▶ Information given
____

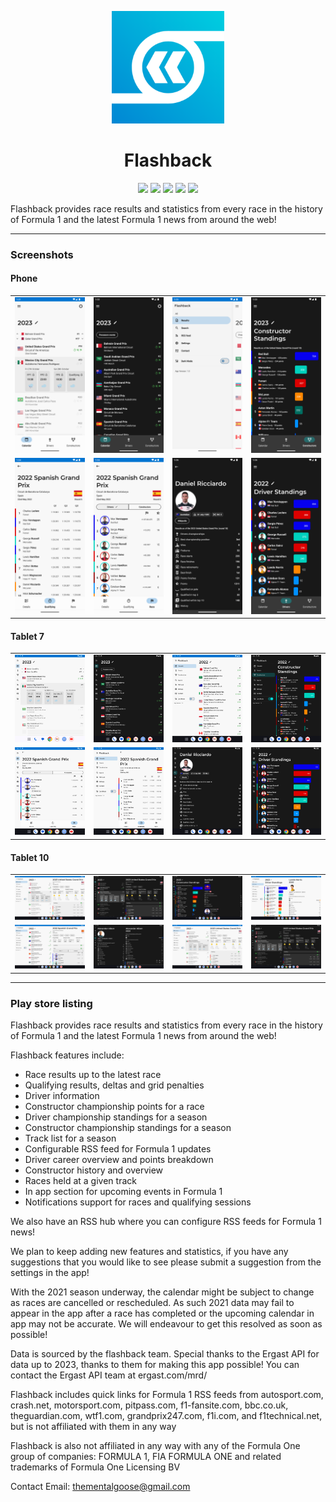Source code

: <p align="center">
  <img width="180" src="res/logo-playstore.png" />
</p>
<h1 align="center">Flashback</h1>
<p align="center">
  <a href="https://play.google.com/store/apps/dev?id=7104925501019224102"><img src="https://img.shields.io/static/v1?label=Google%20Play&message=%20&logo=android&color=success&style=flat"/></a>
  <a href="https://console.firebase.google.com/project/f1stats-live/overview"><img src="https://img.shields.io/static/v1?label=Firebase%20Console&message=%20&logo=firebase&color=warning&style=flat"/></a>
  <a href="https://play.google.com/console/u/0/developers/7104925501019224102/app/4972386210601361096/app-dashboard"><img src="https://img.shields.io/static/v1?label=Play%20Console&message=%20&logo=google-play&color=success&style=flat"/></a>
  <a href="https://github.com/thementalgoose/android-flashback/RELEASES/tag/9.36.2"><img src="https://img.shields.io/static/v1?label=Latest%20Release&message=9.36.2&logo=github&color=blue&style=flat"/></a>
  <a href="https://github.com/thementalgoose/android-flashback/actions"><img src="https://github.com/thementalgoose/android-flashback/workflows/Release/badge.svg"/></a>
</p>

Flashback provides race results and statistics from every race in the history of Formula 1 and the latest Formula 1 news from around the web!

---

### Screenshots

#### Phone

|                                                                 |                                                                 |                                                                 |                                                                 |
|-----------------------------------------------------------------|-----------------------------------------------------------------|-----------------------------------------------------------------|-----------------------------------------------------------------|
| <img src="res/screenshots/phone/screenshot1.png" width="160" /> | <img src="res/screenshots/phone/screenshot2.png" width="160" /> | <img src="res/screenshots/phone/screenshot3.png" width="160" /> | <img src="res/screenshots/phone/screenshot4.png" width="160" /> |
| <img src="res/screenshots/phone/screenshot5.png" width="160" /> | <img src="res/screenshots/phone/screenshot6.png" width="160" /> | <img src="res/screenshots/phone/screenshot7.png" width="160" /> | <img src="res/screenshots/phone/screenshot8.png" width="160" /> |

#### Tablet 7

|                                                                    |                                                                    |                                                                    |                                                                    |
|--------------------------------------------------------------------|--------------------------------------------------------------------|--------------------------------------------------------------------|--------------------------------------------------------------------|
| <img src="res/screenshots/tablet-7/screenshot1.png" width="160" /> | <img src="res/screenshots/tablet-7/screenshot2.png" width="160" /> | <img src="res/screenshots/tablet-7/screenshot3.png" width="160" /> | <img src="res/screenshots/tablet-7/screenshot4.png" width="160" /> |
| <img src="res/screenshots/tablet-7/screenshot5.png" width="160" /> | <img src="res/screenshots/tablet-7/screenshot6.png" width="160" /> | <img src="res/screenshots/tablet-7/screenshot7.png" width="160" /> | <img src="res/screenshots/tablet-7/screenshot8.png" width="160" /> |

#### Tablet 10

|                                                                     |                                                                     |                                                                     |                                                                     |
|---------------------------------------------------------------------|---------------------------------------------------------------------|---------------------------------------------------------------------|---------------------------------------------------------------------|
| <img src="res/screenshots/tablet-10/screenshot1.png" width="160" /> | <img src="res/screenshots/tablet-10/screenshot2.png" width="160" /> | <img src="res/screenshots/tablet-10/screenshot3.png" width="160" /> | <img src="res/screenshots/tablet-10/screenshot4.png" width="160" /> |
| <img src="res/screenshots/tablet-10/screenshot5.png" width="160" /> | <img src="res/screenshots/tablet-10/screenshot6.png" width="160" /> | <img src="res/screenshots/tablet-10/screenshot1.png" width="160" /> | <img src="res/screenshots/tablet-10/screenshot2.png" width="160" /> |


---

### Play store listing

Flashback provides race results and statistics from every race in the history of Formula 1 and the latest Formula 1 news from around the web!

Flashback features include:

- Race results up to the latest race
- Qualifying results, deltas and grid penalties
- Driver information
- Constructor championship points for a race
- Driver championship standings for a season
- Constructor championship standings for a season
- Track list for a season
- Configurable RSS feed for Formula 1 updates
- Driver career overview and points breakdown
- Constructor history and overview
- Races held at a given track
- In app section for upcoming events in Formula 1
- Notifications support for races and qualifying sessions

We also have an RSS hub where you can configure RSS feeds for Formula 1 news!

We plan to keep adding new features and statistics, if you have any suggestions that you would like to see please submit a suggestion from the settings in the app!

With the 2021 season underway, the calendar might be subject to change as races are cancelled or rescheduled. As such 2021 data may fail to appear in the app after a race has completed or the upcoming calendar in app may not be accurate. We will endeavour to get this resolved as soon as possible!

Data is sourced by the flashback team. Special thanks to the Ergast API for data up to 2023, thanks to them for making this app possible! You can contact the Ergast API team at ergast.com/mrd/

Flashback includes quick links for Formula 1 RSS feeds from autosport.com, crash.net, motorsport.com, pitpass.com, f1-fansite.com, bbc.co.uk, theguardian.com, wtf1.com, grandprix247.com, f1i.com, and f1technical.net, but is not affiliated with them in any way

Flashback is also not affiliated in any way with any of the Formula One group of companies: FORMULA 1, FIA FORMULA ONE and related trademarks of Formula One Licensing BV

Contact Email: thementalgoose@gmail.com
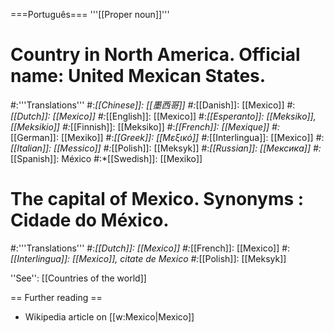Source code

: ===Português===
'''[[Proper noun]]'''

# Country in North America. Official name: United Mexican States.
#:'''Translations'''
#:*[[Chinese]]: [[墨西哥]]
#:*[[Danish]]: [[Mexico]]
#:*[[Dutch]]: [[Mexico]]
#:*[[English]]: [[Mexico]]
#:*[[Esperanto]]: [[Meksiko]], [[Meksikio]]
#:*[[Finnish]]: [[Meksiko]]
#:*[[French]]: [[Mexique]]
#:*[[German]]: [[Mexiko]]
#:*[[Greek]]: [[Μεξικό]]
#:*[[Interlingua]]: [[Mexico]]
#:*[[Italian]]: [[Messico]]
#:*[[Polish]]: [[Meksyk]]
#:*[[Russian]]: [[Мексика]]
#:*[[Spanish]]: México
#:*[[Swedish]]: [[Mexiko]]
# The capital of Mexico. Synonyms : Cidade do México.
#:'''Translations'''
#:*[[Dutch]]: [[Mexico]]
#:*[[French]]: [[Mexico]]
#:*[[Interlingua]]: [[Mexico]], citate de Mexico
#:*[[Polish]]: [[Meksyk]]

''See'': [[Countries of the world]]

== Further reading ==

* Wikipedia article on [[w:Mexico|Mexico]]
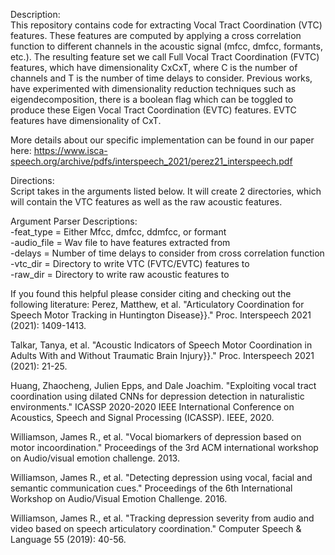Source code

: Description:  
This repository contains code for extracting Vocal Tract Coordination (VTC) features. These features are computed by applying a cross correlation function to different channels in the acoustic signal (mfcc, dmfcc, formants, etc.). The resulting feature set we call Full Vocal Tract Coordination (FVTC) features, which have dimensionality CxCxT, where C is the number of channels and T is the number of time delays to consider. Previous works, have experimented with dimensionality reduction techniques such as eigendecomposition, there is a boolean flag which can be toggled to produce these Eigen Vocal Tract Coordination (EVTC) features. EVTC features have dimensionality of CxT.

More details about our specific implementation can be found in our paper here: https://www.isca-speech.org/archive/pdfs/interspeech_2021/perez21_interspeech.pdf

Directions:  
Script takes in the arguments listed below. It will create 2 directories, which will contain the VTC features as well as the raw acoustic features. 

Argument Parser Descriptions:  
-feat_type = Either Mfcc, dmfcc, ddmfcc, or formant  
-audio_file = Wav file to have features extracted from  
-delays = Number of time delays to consider from cross correlation function  
-vtc_dir = Directory to write VTC (FVTC/EVTC) features to  
-raw_dir = Directory to write raw acoustic features to  

If you found this helpful please consider citing and checking out the following literature:
Perez, Matthew, et al. "Articulatory Coordination for Speech Motor Tracking in Huntington Disease}}." Proc. Interspeech 2021 (2021): 1409-1413.

Talkar, Tanya, et al. "Acoustic Indicators of Speech Motor Coordination in Adults With and Without Traumatic Brain Injury}}." Proc. Interspeech 2021 (2021): 21-25.

Huang, Zhaocheng, Julien Epps, and Dale Joachim. "Exploiting vocal tract coordination using dilated CNNs for depression detection in naturalistic environments." ICASSP 2020-2020 IEEE International Conference on Acoustics, Speech and Signal Processing (ICASSP). IEEE, 2020.

Williamson, James R., et al. "Vocal biomarkers of depression based on motor incoordination." Proceedings of the 3rd ACM international workshop on Audio/visual emotion challenge. 2013.

Williamson, James R., et al. "Detecting depression using vocal, facial and semantic communication cues." Proceedings of the 6th International Workshop on Audio/Visual Emotion Challenge. 2016.

Williamson, James R., et al. "Tracking depression severity from audio and video based on speech articulatory coordination." Computer Speech & Language 55 (2019): 40-56.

____

▶ Activity
Above is the material; set down exactly its lines from the one containing "- Race results up to the latest race" down to the one containing "#:*[[French]]: [[Mexique]]", both included, leaving out any pictures.

▶ Written reply
- Race results up to the latest race
- Qualifying results, deltas and grid penalties
- Driver information
- Constructor championship points for a race
- Driver championship standings for a season
- Constructor championship standings for a season
- Track list for a season
- Configurable RSS feed for Formula 1 updates
- Driver career overview and points breakdown
- Constructor history and overview
- Races held at a given track
- In app section for upcoming events in Formula 1
- Notifications support for races and qualifying sessions

We also have an RSS hub where you can configure RSS feeds for Formula 1 news!

We plan to keep adding new features and statistics, if you have any suggestions that you would like to see please submit a suggestion from the settings in the app!

With the 2021 season underway, the calendar might be subject to change as races are cancelled or rescheduled. As such 2021 data may fail to appear in the app after a race has completed or the upcoming calendar in app may not be accurate. We will endeavour to get this resolved as soon as possible!

Data is sourced by the flashback team. Special thanks to the Ergast API for data up to 2023, thanks to them for making this app possible! You can contact the Ergast API team at ergast.com/mrd/

Flashback includes quick links for Formula 1 RSS feeds from autosport.com, crash.net, motorsport.com, pitpass.com, f1-fansite.com, bbc.co.uk, theguardian.com, wtf1.com, grandprix247.com, f1i.com, and f1technical.net, but is not affiliated with them in any way

Flashback is also not affiliated in any way with any of the Formula One group of companies: FORMULA 1, FIA FORMULA ONE and related trademarks of Formula One Licensing BV

Contact Email: thementalgoose@gmail.com
Source code

: ===Português===
'''[[Proper noun]]'''

# Country in North America. Official name: United Mexican States.
#:'''Translations'''
#:*[[Chinese]]: [[墨西哥]]
#:*[[Danish]]: [[Mexico]]
#:*[[Dutch]]: [[Mexico]]
#:*[[English]]: [[Mexico]]
#:*[[Esperanto]]: [[Meksiko]], [[Meksikio]]
#:*[[Finnish]]: [[Meksiko]]
#:*[[French]]: [[Mexique]]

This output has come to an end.